BUG: DataFrame.rank does not return EA types when original type was an EADtype #62189

sharkipelago · 2025-08-25T17:01:21Z

closes BUG: DataFrame.rank does not return EA types when original type was an EADtype #52829
Tests added and passed if fixing a bug or adding a new feature
All code checks passed.
Added an entry in the latest doc/source/whatsnew/vX.X.X.rst file if fixing a bug or adding a new feature.

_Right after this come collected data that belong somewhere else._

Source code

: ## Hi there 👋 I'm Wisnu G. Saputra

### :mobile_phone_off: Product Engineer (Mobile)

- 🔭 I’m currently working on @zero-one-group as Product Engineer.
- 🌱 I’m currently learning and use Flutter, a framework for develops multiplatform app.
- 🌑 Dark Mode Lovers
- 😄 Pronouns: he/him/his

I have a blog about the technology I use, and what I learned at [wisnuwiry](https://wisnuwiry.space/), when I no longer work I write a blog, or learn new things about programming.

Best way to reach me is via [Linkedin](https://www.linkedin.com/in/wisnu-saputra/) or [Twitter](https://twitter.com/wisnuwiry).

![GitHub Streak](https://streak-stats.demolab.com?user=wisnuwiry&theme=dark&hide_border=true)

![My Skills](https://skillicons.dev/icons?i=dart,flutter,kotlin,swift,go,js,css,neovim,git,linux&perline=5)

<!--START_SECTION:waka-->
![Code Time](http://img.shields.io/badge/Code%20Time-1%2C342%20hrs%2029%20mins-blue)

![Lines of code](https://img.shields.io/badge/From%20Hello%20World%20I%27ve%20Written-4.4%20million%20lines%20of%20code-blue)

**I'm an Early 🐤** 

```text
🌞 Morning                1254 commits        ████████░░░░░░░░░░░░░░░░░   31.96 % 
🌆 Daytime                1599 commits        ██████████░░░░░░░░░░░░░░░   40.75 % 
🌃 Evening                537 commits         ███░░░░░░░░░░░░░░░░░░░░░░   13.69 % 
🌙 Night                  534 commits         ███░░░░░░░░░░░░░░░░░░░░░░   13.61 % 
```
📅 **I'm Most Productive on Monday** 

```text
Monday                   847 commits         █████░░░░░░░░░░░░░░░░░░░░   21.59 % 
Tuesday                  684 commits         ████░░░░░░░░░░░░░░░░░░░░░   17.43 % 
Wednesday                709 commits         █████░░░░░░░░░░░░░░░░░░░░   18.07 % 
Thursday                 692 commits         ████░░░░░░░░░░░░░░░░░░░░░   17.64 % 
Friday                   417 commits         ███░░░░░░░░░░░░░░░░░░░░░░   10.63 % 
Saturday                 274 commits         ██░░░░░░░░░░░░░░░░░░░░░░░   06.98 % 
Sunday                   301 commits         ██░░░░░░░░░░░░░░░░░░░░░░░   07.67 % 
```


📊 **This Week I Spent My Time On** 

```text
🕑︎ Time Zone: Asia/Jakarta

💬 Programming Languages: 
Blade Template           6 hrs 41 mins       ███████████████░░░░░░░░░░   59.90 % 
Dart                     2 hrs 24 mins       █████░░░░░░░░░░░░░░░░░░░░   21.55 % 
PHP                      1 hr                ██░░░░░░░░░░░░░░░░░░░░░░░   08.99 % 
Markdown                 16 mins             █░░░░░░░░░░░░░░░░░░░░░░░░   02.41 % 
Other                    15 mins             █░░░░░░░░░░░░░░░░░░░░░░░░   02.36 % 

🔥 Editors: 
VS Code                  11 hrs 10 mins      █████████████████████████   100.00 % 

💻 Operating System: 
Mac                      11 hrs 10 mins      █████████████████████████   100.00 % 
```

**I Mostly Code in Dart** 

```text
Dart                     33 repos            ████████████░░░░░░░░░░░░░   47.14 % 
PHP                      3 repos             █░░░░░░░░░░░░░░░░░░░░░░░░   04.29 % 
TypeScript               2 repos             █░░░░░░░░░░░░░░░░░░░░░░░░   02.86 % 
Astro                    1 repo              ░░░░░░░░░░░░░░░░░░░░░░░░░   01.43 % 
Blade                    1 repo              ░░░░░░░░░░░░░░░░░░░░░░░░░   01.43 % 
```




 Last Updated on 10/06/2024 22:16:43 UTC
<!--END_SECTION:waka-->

I rewrote the method using _mgr.apply but still struggling to figure out why 2 of test_rank.py test cases are failing. Any help or tips are appreciated! They are as follows:

self = <pandas.tests.frame.methods.test_rank.TestRank object at 0x77da84fae490>

    def test_rank2(self):
        df = DataFrame([[1, 3, 2], [1, 2, 3]])
        expected = DataFrame([[1.0, 3.0, 2.0], [1, 2, 3]]) / 3.0
        result = df.rank(1, pct=True)
        tm.assert_frame_equal(result, expected)

        df = DataFrame([[1, 3, 2], [1, 2, 3]])
        expected = df.rank(0) / 2.0
        result = df.rank(0, pct=True)
        tm.assert_frame_equal(result, expected)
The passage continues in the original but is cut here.